A questa platea pigra da bestseller Fois contrappone un altro tipo di lettore, con cui da scrittore può e riesce a giocare, stringere patti d’alleanza e di complicità davvero alla pari. Perché senza un lettore di questo tipo nessun libro, nessun romanzo ha vita lunga. «Perché una storia deve aver vita propria, oltre i confini che con una buona scrittura le hai assegnato. Anche imboccando direzioni diverse da quelle che avevi previsto. Un buon libro, non importa quanto abitabile, deve essere abitato. E un autore senza paraocchi a chi gli assicura – un miracolo – questa partecipazione, deve spalancare le sue stanze, attrezzargli ed offrirgli un camera per gli ospiti la più accogliente possibile».

A sfogliare i dati finali del festival sembra quasi di poter misurare questi pubblici così diversi. La prima categoria dei lettori-guardoni affibbiata ai 65 mila spettatori degli incontri gratuiti. La seconda dei lettori creativi e più motivati inquadrata dalle 70 mila presenze degli eventi a pagamento. Ma sarebbe un abbaglio.

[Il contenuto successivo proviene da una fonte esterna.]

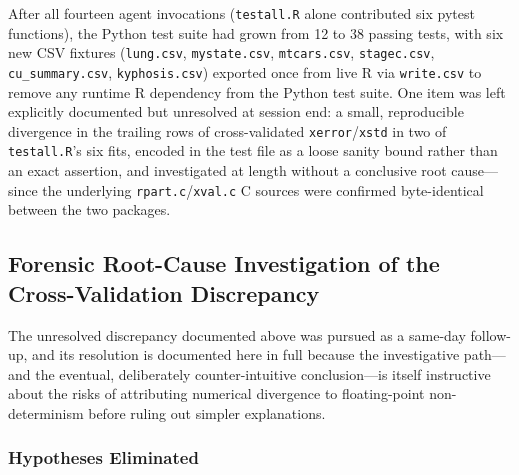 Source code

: \documentclass[12pt]{article}
\begin{document}
After all fourteen agent invocations (\texttt{testall.R} alone contributed six pytest functions), the Python test suite had grown from 12 to 38 passing tests, with six new CSV fixtures (\texttt{lung.csv}, \texttt{mystate.csv}, \texttt{mtcars.csv}, \texttt{stagec.csv}, \texttt{cu\_summary.csv}, \texttt{kyphosis.csv}) exported once from live R via \texttt{write.csv} to remove any runtime R dependency from the Python test suite. One item was left explicitly documented but unresolved at session end: a small, reproducible divergence in the trailing rows of cross-validated \texttt{xerror}/\texttt{xstd} in two of \texttt{testall.R}'s six fits, encoded in the test file as a loose sanity bound rather than an exact assertion, and investigated at length without a conclusive root cause---since the underlying \texttt{rpart.c}/\texttt{xval.c} C sources were confirmed byte-identical between the two packages.

\subsection{Forensic Root-Cause Investigation of the Cross-Validation Discrepancy}

The unresolved discrepancy documented above was pursued as a same-day follow-up, and its resolution is documented here in full because the investigative path---and the eventual, deliberately counter-intuitive conclusion---is itself instructive about the risks of attributing numerical divergence to floating-point non-determinism before ruling out simpler explanations.

\subsubsection{Hypotheses Eliminated}
\end{document}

Le due platee sono molto più intrecciate, contaminate, i transiti da un gruppo all’altro poco decifrabili. Una commistione che offre agli organizzatori nuovi traguardi, impone loro continui aggiornamenti, solte, ritocchi. E il divieto assoluto di accreditare l’universo della letteratura come una via di ritorno all’ordine.

Tra le modifiche da mettere in cantiere non guasterebbe un po’ più di trasparenza. Sappiamo da dove vengono e come sono ripartite le entrate: per l’11 per cento da soldi pubblici, per il 17 per cento dai biglietti venduti, il resto dagli sponsor. Ma ignoriamo quanti soldi è costato il festival in cifre assolute e come si sono distribuite le uscite. E infine perché non mettere a frutto con più responsabilità gli ottocento volontari, quegli ottocento ragazzi in maglietta blu relegati salvo qualche eccezione a incombenze e un anonimato da  bassa truppa? Senza neanche un gettone di presenza, vitto e alloggio solo a quelli che arrivano da fuori Mantova, il contentino di un po’ di visibilità e il ringraziamento pubblico perché «fanno allegria». Un trattamento da servi. Succede in tutte le democrazie, si ripete in questa effimera capitale dei libri, non c’è da meravigliarsi.

Fortunato un mondo che non ha bisogno di eroi, da cambiare un mondo che continua ad aver bisogno di schiavi. Chissà che non spunti fuori uno Spartaco a guidare questo esercito di precari così maltrattato ed entusiasta alla ribellione. Il festival avrebbe tutto da guadagnarci.